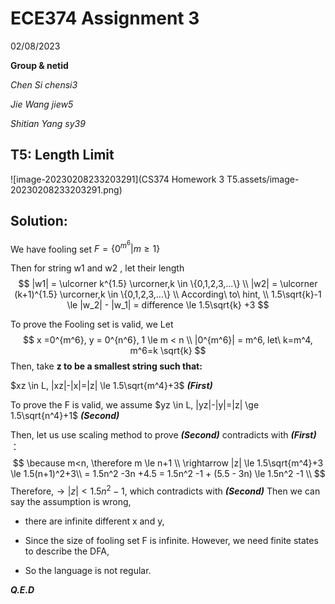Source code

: # ECE374 Assignment 3

02/08/2023

**Group & netid**

*Chen Si         chensi3*

*Jie Wang        jiew5*

*Shitian Yang     sy39*

## T5: Length Limit

![image-20230208233203291](CS374 Homework 3 T5.assets/image-20230208233203291.png)

## Solution:



We have fooling set $F = \{0^{m^6}|m \ge 1 \}$

Then for string w1 and w2 , let their length 
$$
|w1| = \ulcorner k^{1.5} \urcorner,k \in \{0,1,2,3,...\} \\
|w2| = \ulcorner (k+1)^{1.5} \urcorner,k \in \{0,1,2,3,...\} \\
According\ to\ hint, \\ 
1.5\sqrt{k}-1 \le |w_2| - |w_1| = difference  \le 1.5\sqrt{k} +3
$$


To prove the Fooling set is valid, we Let 
$$
x =0^{m^6},
y = 0^{n^6}, 1 \le m < n
\\ |0^{m^6}| = m^6, let\ k=m^4, m^6=k \sqrt{k}
$$
Then, take **z to be a smallest string such that:**

$xz \in L, |xz|-|x|=|z|  \le 1.5\sqrt{m^4}+3$ ***(First)***

To prove the F is valid, we assume $yz \in L, |yz|-|y|=|z| \ge 1.5\sqrt{n^4}+1$ ***(Second)***

Then, let us use scaling method to prove ***(Second)*** contradicts with ***(First)*** ：
$$
\because m<n, \therefore m \le n+1 \\
\rightarrow |z| \le 1.5\sqrt{m^4}+3 \le 1.5(n+1)^2+3\\ = 1.5n^2 -3n +4.5 = 1.5n^2 -1 + (5.5 - 3n) \le 1.5n^2 -1 \\
$$
Therefore,$\rightarrow |z| < 1.5n^2 -1$, which contradicts with ***(Second)***
Then we can say the assumption is wrong, 

- there are infinite different x and y, 

- Since the size of fooling set F is infinite. However,  we need finite states to describe the DFA,
- So the language is not regular.

***Q.E.D***



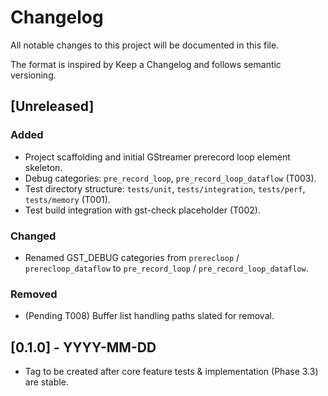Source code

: # Changelog

All notable changes to this project will be documented in this file.

The format is inspired by Keep a Changelog and follows semantic versioning.

## [Unreleased]
### Added
- Project scaffolding and initial GStreamer prerecord loop element skeleton.
- Debug categories: `pre_record_loop`, `pre_record_loop_dataflow` (T003).
- Test directory structure: `tests/unit`, `tests/integration`, `tests/perf`, `tests/memory` (T001).
- Test build integration with gst-check placeholder (T002).

### Changed
- Renamed GST_DEBUG categories from `prerecloop` / `prerecloop_dataflow` to `pre_record_loop` / `pre_record_loop_dataflow`.

### Removed
- (Pending T008) Buffer list handling paths slated for removal.

## [0.1.0] - YYYY-MM-DD
- Tag to be created after core feature tests & implementation (Phase 3.3) are stable.


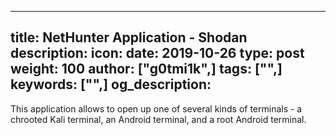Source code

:  ---
title: NetHunter Application - Shodan
description:
icon:
date: 2019-10-26
type: post
weight: 100
author: ["g0tmi1k",]
tags: ["",]
keywords: ["",]
og_description:
---

This application allows to open up one of several kinds of terminals - a chrooted Kali terminal, an Android terminal, and a root Android terminal.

○ ○ ○

● **What to work on**:
Although pictures appear among the records above, none are to be output; print exactly the lines from the line containing "1.5n^2 -1 \\" through the line containing "The format is".

● **Task solution**:
\rightarrow |z| \le 1.5\sqrt{m^4}+3 \le 1.5(n+1)^2+3\\ = 1.5n^2 -3n +4.5 = 1.5n^2 -1 + (5.5 - 3n) \le 1.5n^2 -1 \\
$$
Therefore,$\rightarrow |z| < 1.5n^2 -1$, which contradicts with ***(Second)***
Then we can say the assumption is wrong, 

- there are infinite different x and y, 

- Since the size of fooling set F is infinite. However,  we need finite states to describe the DFA,
- So the language is not regular.

***Q.E.D***



Source code

: # Changelog

All notable changes to this project will be documented in this file.

The format is inspired by Keep a Changelog and follows semantic versioning.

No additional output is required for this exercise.